The World Bank lifted its forecast for global growth, saying it expects the economy to expand 3.2 percent this year, up from 2.4 percent in 2013, and up from a previous estimate of 3 percent.
"Global economic indicators show improvement," Kaushik Basu, senior vice president and chief economist at the World Bank said in a statement. "But one does not have to be especially astute to see there are dangers that lurk beneath the surface."
In afternoon trading in New York today, the Dow Jones Industrial Average rose 0.74 percent, the Standard & Poor's 500 Index gained 0.57 percent, while the Nasdaq Composite Index added 0.72 percent. Shares of Microsoft, last up 2.5 percent, and those of Caterpillar, last up 2.4 percent, led gains in the Dow.
Shares of Bank of America climbed 2.4 percent after the company reported results that surpassed expectations and bolstered optimism about the outlook.
"More than any of the recent quarters that I can recall, I think it really showed a bank that's well into recovery," Shannon Stemm, a banking analyst with Edward Jones, told Reuters.
Bank of America reported net income of US$3.4 billion for the fourth quarter of 2013, compared to US$732 million in the year-ago period.
"We enter this year with one of the strongest balance sheets in our company's history," Bank of America chief financial officer Bruce Thompson said in a statement. "Capital and liquidity are at record levels, credit losses are at historic lows, our cost savings initiatives are on track and yielding significant savings, and our businesses are seeing good momentum."
Shares of Apple rose, last up 2.4 percent. China Mobile, the world's largest phone company by users, said pre-orders for the iPhone have reached about 1 million units ahead of sales in the carrier's outlets that start at the end of this week, Bloomberg News reported.

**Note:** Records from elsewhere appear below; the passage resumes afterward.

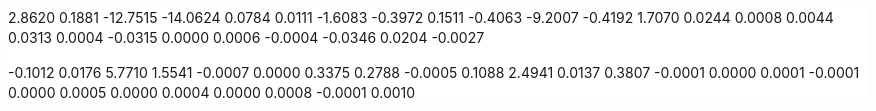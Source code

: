 2.8620
0.1881
-12.7515
-14.0624
0.0784
0.0111
-1.6083
-0.3972
0.1511
-0.4063
-9.2007
-0.4192
1.7070
0.0244
0.0008
0.0044
0.0313
0.0004
-0.0315
0.0000
0.0006
-0.0004
-0.0346
0.0204
-0.0027

-0.1012
0.0176
5.7710
1.5541
-0.0007
0.0000
0.3375
0.2788
-0.0005
0.1088
2.4941
0.0137
0.3807
-0.0001
0.0000
0.0001
-0.0001
0.0000
0.0005
0.0000
0.0004
0.0000
0.0008
-0.0001
0.0010
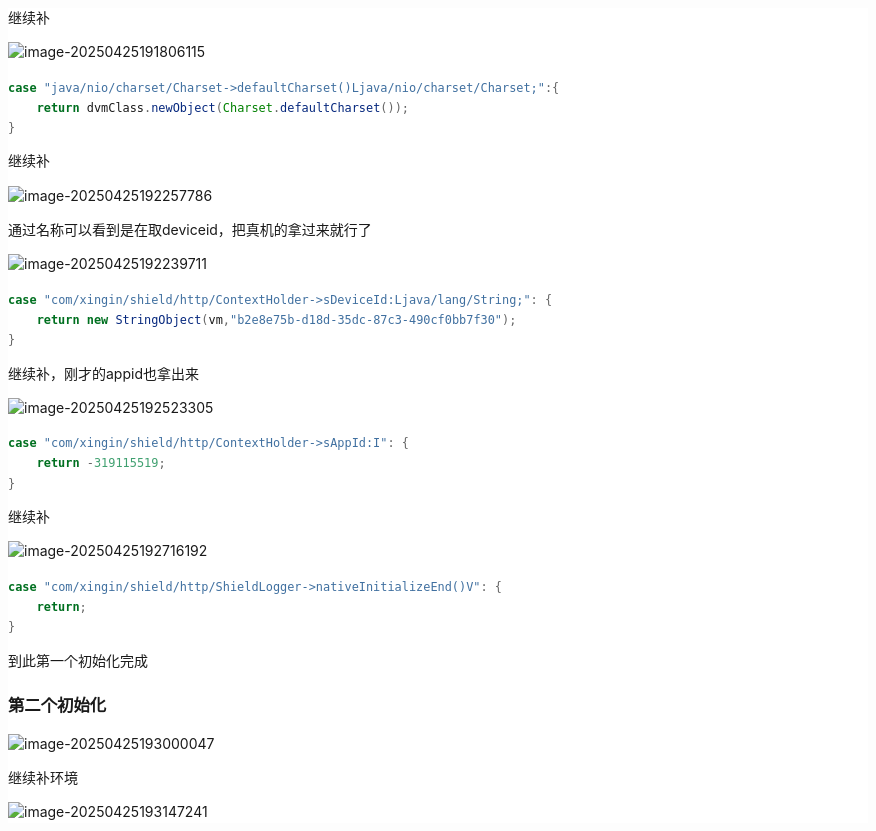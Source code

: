 

继续补

![image-20250425191806115](https://cdn.jsdelivr.net/gh/Asu1tty/blog_img@master/picSource/image-20250425191806115.png)

```java
case "java/nio/charset/Charset->defaultCharset()Ljava/nio/charset/Charset;":{
    return dvmClass.newObject(Charset.defaultCharset());
}
```



继续补

![image-20250425192257786](https://cdn.jsdelivr.net/gh/Asu1tty/blog_img@master/picSource/image-20250425192257786.png)

通过名称可以看到是在取deviceid，把真机的拿过来就行了

![image-20250425192239711](https://cdn.jsdelivr.net/gh/Asu1tty/blog_img@master/picSource/image-20250425192239711.png)

```java
case "com/xingin/shield/http/ContextHolder->sDeviceId:Ljava/lang/String;": {
    return new StringObject(vm,"b2e8e75b-d18d-35dc-87c3-490cf0bb7f30");
}
```

继续补，刚才的appid也拿出来

![image-20250425192523305](https://cdn.jsdelivr.net/gh/Asu1tty/blog_img@master/picSource/image-20250425192523305.png)

```java
case "com/xingin/shield/http/ContextHolder->sAppId:I": {
    return -319115519;
}
```

继续补

![image-20250425192716192](https://cdn.jsdelivr.net/gh/Asu1tty/blog_img@master/picSource/image-20250425192716192.png)

```java
case "com/xingin/shield/http/ShieldLogger->nativeInitializeEnd()V": {
    return;
}
```

到此第一个初始化完成

### 第二个初始化

![image-20250425193000047](https://cdn.jsdelivr.net/gh/Asu1tty/blog_img@master/picSource/image-20250425193000047.png)

继续补环境

![image-20250425193147241](https://cdn.jsdelivr.net/gh/Asu1tty/blog_img@master/picSource/image-20250425193147241.png)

On the economic front, the Federal Reserve Bank of New York's general economic index increased more than expected to 12.51 in January, from a revised 2.22 in December. Separately, the producer price index rose 0.4 percent in December, after a 0.1 percent decline in November, according to Labor Department data.
"Pipeline inflation pressure is still pretty well contained," Gennadiy Goldberg, a US strategist at TD Securities USA in New York, told Bloomberg. "The lack of inflation pressures will give the Fed more room to manoeuver."
In Europe, the Stoxx 600 Index ended the day with a 1 percent advance from the previous close, finishing at the highest level in six years. The UK's FTSE 100 increased 0.8 percent, France's CAC 40 rose 1.4 percent and Germany's DAX jumped 2 percent.
Here, shares of Burberry jumped, up 4.6 percent, as the UK maker of luxury goods posted profit that exceeded expectations.
"At current levels, exchange rates will be a significant headwind in the second half and beyond, and the macro environment remains uncertain, but we are confident that our proven strategies will continue to deliver long-term value for shareholders," Angela Ahrendts, Burberry chief executive officer, said in a statement.